On assiste à ses occupations de consul puis d'ambassadeur, à ses
tractations diplomatiques, économiques et politiques, à ses contacts
avec les administrateurs, les hommes d'affaires et les chefs d'État,
à ses allées et venues lors de ses vacances en France, à
ses tribulations pendant les deux guerres, à ses séjours en famille
au château de Brangues à partir de sa retraite en 1935. Le Journal
offre à cet égard une chronologie précise et continue de
la vie de Paul Claudel, de sa carrière et de ses activités dans
tous les domaines.
Claudel consigne aussi dans son Journal non seulement les événements
et les moments essentiels de sa vie de poète et de dramaturge - éditions,
répétitions, représentations, négociations avec
les metteurs en scène et les acteurs -, mais aussi les phases et l'évolution
de son inspiration, les germes et les ébauches de ses compositions. On
découvre ainsi dans le Journal la genèse et la progression des
uvres en chantier, des Grandes Odes
aux Cent phrases pour éventails
et de la Trilogie au Soulier
de satin : l'histoire de leur conception et de leur élaboration,
depuis les premières intuitions jusqu'aux étapes de la rédaction,
de la correction, de la publication.
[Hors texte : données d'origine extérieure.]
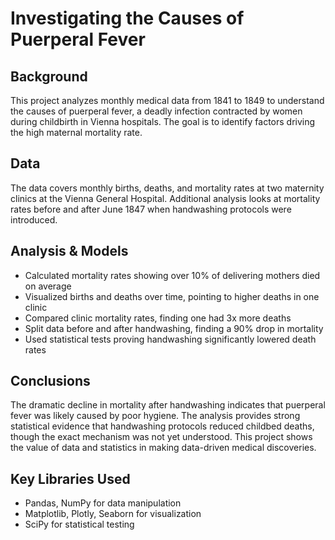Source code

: 
# Investigating the Causes of Puerperal Fever

## Background

This project analyzes monthly medical data from 1841 to 1849 to understand the causes of puerperal fever, a deadly infection contracted by women during childbirth in Vienna hospitals. The goal is to identify factors driving the high maternal mortality rate.

## Data 

The data covers monthly births, deaths, and mortality rates at two maternity clinics at the Vienna General Hospital. Additional analysis looks at mortality rates before and after June 1847 when handwashing protocols were introduced. 

## Analysis & Models

- Calculated mortality rates showing over 10% of delivering mothers died on average
- Visualized births and deaths over time, pointing to higher deaths in one clinic
- Compared clinic mortality rates, finding one had 3x more deaths 
- Split data before and after handwashing, finding a 90% drop in mortality
- Used statistical tests proving handwashing significantly lowered death rates

## Conclusions

The dramatic decline in mortality after handwashing indicates that puerperal fever was likely caused by poor hygiene. The analysis provides strong statistical evidence that handwashing protocols reduced childbed deaths, though the exact mechanism was not yet understood. This project shows the value of data and statistics in making data-driven medical discoveries.

## Key Libraries Used

- Pandas, NumPy for data manipulation
- Matplotlib, Plotly, Seaborn for visualization 
- SciPy for statistical testing

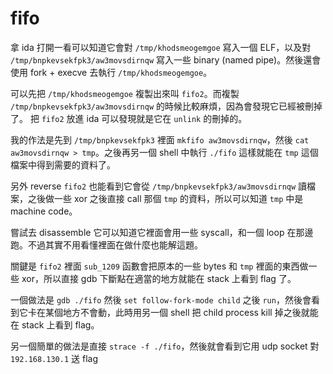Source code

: # fifo

拿 ida 打開一看可以知道它會對 `/tmp/khodsmeogemgoe` 寫入一個 ELF，以及對 `/tmp/bnpkevsekfpk3/aw3movsdirnqw` 寫入一些 binary (named pipe)。然後還會使用 fork + execve 去執行 `/tmp/khodsmeogemgoe`。

可以先把 `/tmp/khodsmeogemgoe` 複製出來叫 `fifo2`。而複製 `/tmp/bnpkevsekfpk3/aw3movsdirnqw` 的時候比較麻煩，因為會發現它已經被刪掉了。
把 `fifo2` 放進 ida 可以發現就是它在 `unlink` 的刪掉的。

我的作法是先到 `/tmp/bnpkevsekfpk3` 裡面 `mkfifo aw3movsdirnqw`，然後 `cat aw3movsdirnqw > tmp`。之後再另一個 shell 中執行 `./fifo` 這樣就能在 `tmp` 這個檔案中得到需要的資料了。

另外 reverse `fifo2` 也能看到它會從 `/tmp/bnpkevsekfpk3/aw3movsdirnqw` 讀檔案，之後做一些 xor 之後直接 call 那個 `tmp` 的資料，所以可以知道 `tmp` 中是 machine code。

嘗試去 disassemble 它可以知道它裡面會用一些 syscall，和一個 loop 在那邊跑。不過其實不用看懂裡面在做什麼也能解這題。

關鍵是 `fifo2` 裡面 `sub_1209` 函數會把原本的一些 bytes 和 `tmp` 裡面的東西做一些 xor，所以直接 gdb 下斷點在適當的地方就能在 stack 上看到 flag 了。

一個做法是 `gdb ./fifo` 然後 `set follow-fork-mode child` 之後 `run`，然後會看到它卡在某個地方不會動，此時用另一個 shell 把 child process kill 掉之後就能在 stack 上看到 flag。

另一個簡單的做法是直接 `strace -f ./fifo`，然後就會看到它用 udp socket 對 `192.168.130.1` 送 flag

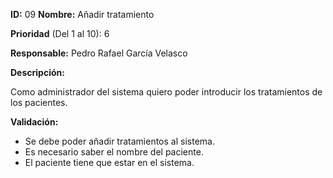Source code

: **ID:** 09 **Nombre:** Añadir tratamiento

**Prioridad** (Del 1 al 10): 6

**Responsable:** Pedro Rafael García Velasco

**Descripción:**

Como administrador del sistema quiero poder introducir los tratamientos de los pacientes.

**Validación:**
  * Se debe poder añadir tratamientos al sistema.
  * Es necesario saber el nombre del paciente.
  * El paciente tiene que estar en el sistema.
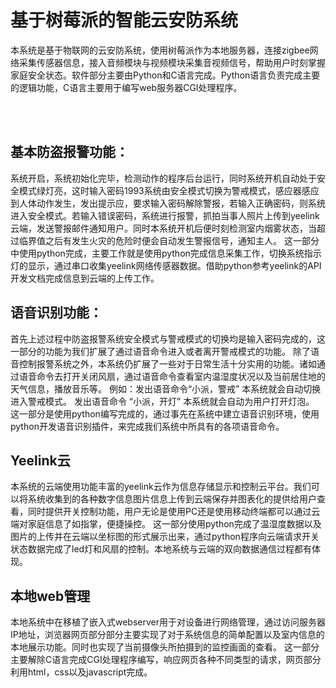 基于树莓派的智能云安防系统
=============

本系统是基于物联网的云安防系统，使用树莓派作为本地服务器，连接zigbee网络采集传感器信息，接入音频模块与视频模块采集音视频信号，帮助用户时刻掌握家庭安全状态。软件部分主要由Python和C语言完成。Python语言负责完成主要的逻辑功能，C语言主要用于编写web服务器CGI处理程序。

<div class="video">
   <div class="MIAOPAI_player" style='width:600px;-moz-user-select:none;-webkit-user-select:none;-ms-user-select:none;-khtml-user-select:none;user-select:none;' >
   </div>
</div>  

<div id="demo_placeholder">
</div>

## 基本防盗报警功能：

系统开启，系统初始化完毕，检测动作的程序后台运行，同时系统开机自动处于安全模式绿灯亮，这时输入密码1993系统由安全模式切换为警戒模式，感应器感应到人体动作发生，发出提示应，要求输入密码解除警报，若输入正确密码，则系统进入安全模式。若输入错误密码，系统进行报警，抓拍当事人照片上传到yeelink云端，发送警报邮件通知用户。同时本系统开机后便时刻检测室内烟雾状态，当超过临界值之后有发生火灾的危险时便会自动发生警报信号，通知主人。
这一部分中使用python完成，主要工作就是使用python完成信息采集工作，切换系统指示灯的显示，通过串口收集yeelink网络传感器数据。借助python参考yeelink的API开发文档完成信息到云端的上传工作。
## 语音识别功能：
首先上述过程中防盗报警系统安全模式与警戒模式的切换均是输入密码完成的，这一部分的功能为我们扩展了通过语音命令进入或者离开警戒模式的功能。
除了语音控制报警系统之外，本系统仍扩展了一些对于日常生活十分实用的功能。诸如通过语音命令去打开关闭风扇，通过语音命令查看室内温湿度状况以及当前居住地的天气信息，播放音乐等。
例如：发出语音命令“小派，警戒” 本系统就会自动切换进入警戒模式。
      发出语音命令 “小派，开灯” 本系统就会自动为用户打开灯泡。
这一部分是使用python编写完成的，通过事先在系统中建立语音识别环境，使用python开发语音识别插件，来完成我们系统中所具有的各项语音命令。


## Yeelink云

本系统的云端使用功能丰富的yeelink云作为信息存储显示和控制云平台。我们可以将系统收集到的各种数字信息图片信息上传到云端保存并图表化的提供给用户查看，同时提供开关控制功能，用户无论是使用PC还是使用移动终端都可以通过云端对家庭信息了如指掌，便捷操控。
这一部分使用python完成了温湿度数据以及图片的上传并在云端以坐标图的形式展示出来，通过python程序向云端请求开关状态数据完成了led灯和风扇的控制。本地系统与云端的双向数据通信过程都有体现。

## 本地web管理

本地系统中在移植了嵌入式webserver用于对设备进行网络管理，通过访问服务器IP地址，浏览器网页部分部分主要实现了对于系统信息的简单配置以及室内信息的本地展示功能。同时也实现了当前摄像头所拍摄到的监控画面的查看。
这一部分主要解除C语言完成CGI处理程序编写，响应网页各种不同类型的请求，网页部分利用html，css以及javascript完成。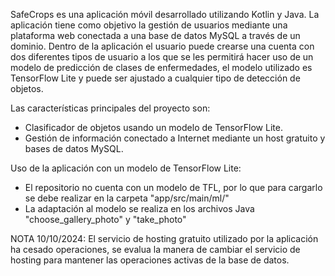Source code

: SafeCrops es una aplicación móvil desarrollado utilizando Kotlin y Java. La aplicación tiene como objetivo la gestión de usuarios mediante una plataforma web conectada a una base de datos
MySQL a través de un dominio. Dentro de la aplicación el usuario puede crearse una cuenta con dos diferentes tipos de usuario a los que se les permitirá hacer uso de un modelo de predicción
de clases de enfermedades, el modelo utilizado es TensorFlow Lite y puede ser ajustado a cualquier tipo de detección de objetos. 

Las características principales del proyecto son:

- Clasificador de objetos usando un modelo de TensorFlow Lite.
- Gestión de información conectado a Internet mediante un host gratuito y bases de datos MySQL.

Uso de la aplicación con un modelo de TensorFlow Lite:
- El repositorio no cuenta con un modelo de TFL, por lo que para cargarlo se debe realizar en la carpeta "app/src/main/ml/"
- La adaptación al modelo se realiza en los archivos Java "choose_gallery_photo" y "take_photo"

NOTA 10/10/2024: 
El servicio de hosting gratuito utilizado por la aplicación ha cesado operaciones, se evalua la manera de cambiar el servicio de hosting para mantener las operaciones activas de la base de datos.
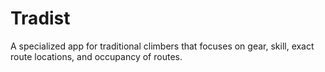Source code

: # Tradist
A specialized app for traditional climbers that focuses on gear, skill, exact route locations, and occupancy of routes.
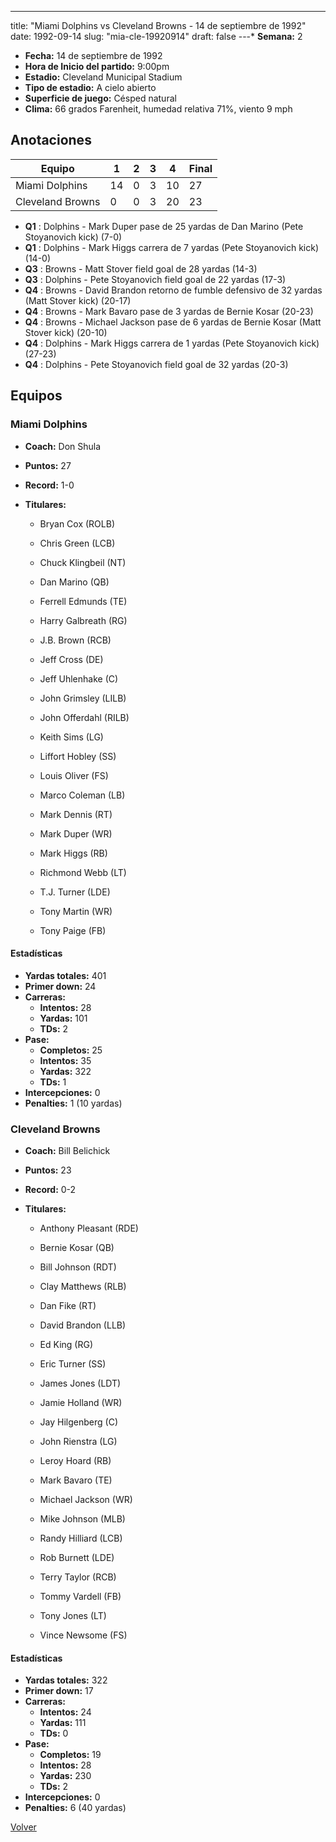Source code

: ---
title: "Miami Dolphins vs Cleveland Browns - 14 de septiembre de 1992"
date: 1992-09-14
slug: "mia-cle-19920914"
draft: false
---* **Semana:** 2
* **Fecha:** 14 de septiembre de 1992
* **Hora de Inicio del partido:** 9:00pm
* **Estadio:** Cleveland Municipal Stadium
* **Tipo de estadio:** A cielo abierto
* **Superficie de juego:** Césped natural
* **Clima:** 66 grados Farenheit, humedad relativa 71%, viento 9 mph




## Anotaciones
| Equipo | 1 | 2 | 3 | 4 | Final |
|--------|---|---|---|---|-------|
| Miami Dolphins  | 14 | 0 | 3 | 10  | 27 |
| Cleveland Browns  | 0 | 0 | 3 | 20  | 23 |
* **Q1** : Dolphins - Mark Duper pase de 25 yardas de Dan Marino (Pete Stoyanovich kick) (7-0)
* **Q1** : Dolphins - Mark Higgs carrera de 7 yardas (Pete Stoyanovich kick) (14-0)
* **Q3** : Browns - Matt Stover field goal de 28 yardas (14-3)
* **Q3** : Dolphins - Pete Stoyanovich field goal de 22 yardas (17-3)
* **Q4** : Browns - David Brandon retorno de fumble defensivo de 32 yardas (Matt Stover kick) (20-17)
* **Q4** : Browns - Mark Bavaro pase de 3 yardas de Bernie Kosar (20-23)
* **Q4** : Browns - Michael Jackson pase de 6 yardas de Bernie Kosar (Matt Stover kick) (20-10)
* **Q4** : Dolphins - Mark Higgs carrera de 1 yardas (Pete Stoyanovich kick) (27-23)
* **Q4** : Dolphins - Pete Stoyanovich field goal de 32 yardas (20-3)


## Equipos


### Miami Dolphins
* **Coach:** Don Shula
* **Puntos:** 27
* **Record:** 1-0
* **Titulares:** 

  * Bryan Cox (ROLB) 

  * Chris Green (LCB) 

  * Chuck Klingbeil (NT) 

  * Dan Marino (QB) 

  * Ferrell Edmunds (TE) 

  * Harry Galbreath (RG) 

  * J.B. Brown (RCB) 

  * Jeff Cross (DE) 

  * Jeff Uhlenhake (C) 

  * John Grimsley (LILB) 

  * John Offerdahl (RILB) 

  * Keith Sims (LG) 

  * Liffort Hobley (SS) 

  * Louis Oliver (FS) 

  * Marco Coleman (LB) 

  * Mark Dennis (RT) 

  * Mark Duper (WR) 

  * Mark Higgs (RB) 

  * Richmond Webb (LT) 

  * T.J. Turner (LDE) 

  * Tony Martin (WR) 

  * Tony Paige (FB) 

#### Estadísticas
* **Yardas totales:** 401
* **Primer down:** 24
* **Carreras:**
  * **Intentos:** 28
  * **Yardas:** 101
  * **TDs:** 2
* **Pase:**
  * **Completos:** 25
  * **Intentos:** 35
  * **Yardas:** 322
  * **TDs:** 1
* **Intercepciones:** 0
* **Penalties:** 1 (10 yardas)

### Cleveland Browns
* **Coach:** Bill Belichick
* **Puntos:** 23
* **Record:** 0-2
* **Titulares:** 

  * Anthony Pleasant (RDE) 

  * Bernie Kosar (QB) 

  * Bill Johnson (RDT) 

  * Clay Matthews (RLB) 

  * Dan Fike (RT) 

  * David Brandon (LLB) 

  * Ed King (RG) 

  * Eric Turner (SS) 

  * James Jones (LDT) 

  * Jamie Holland (WR) 

  * Jay Hilgenberg (C) 

  * John Rienstra (LG) 

  * Leroy Hoard (RB) 

  * Mark Bavaro (TE) 

  * Michael Jackson (WR) 

  * Mike Johnson (MLB) 

  * Randy Hilliard (LCB) 

  * Rob Burnett (LDE) 

  * Terry Taylor (RCB) 

  * Tommy Vardell (FB) 

  * Tony Jones (LT) 

  * Vince Newsome (FS) 

#### Estadísticas
* **Yardas totales:** 322
* **Primer down:** 17
* **Carreras:**
  * **Intentos:** 24
  * **Yardas:** 111
  * **TDs:** 0
* **Pase:**
  * **Completos:** 19
  * **Intentos:** 28
  * **Yardas:** 230
  * **TDs:** 2
* **Intercepciones:** 0
* **Penalties:** 6 (40 yardas)


[Volver](/historia/1992)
L'écrivain transcrit dans son Journal
des projets, des phrases ou des fragments de l'uvre en gestation : le
schéma rêvé d'une suite à la Trilogie, telle réplique
à insérer dans Le Soulier de satin,
une première version de la Parabole d'Animus et Anima, le récit
d'un voyage à Angkor qui sera repris dans Le Poëte et le vase
d'encens, les impressions d'une visite aux musées de Hollande intégrées,
mises en forme et amplifiées dans l'Introduction à la peinture
hollandaise. Le Journal constitue ainsi comme un réservoir
d'idées, d'images et d'expressions, parfois aussi de boutades et de bons
mots, où l'écrivain puisera pour nourrir ses uvres.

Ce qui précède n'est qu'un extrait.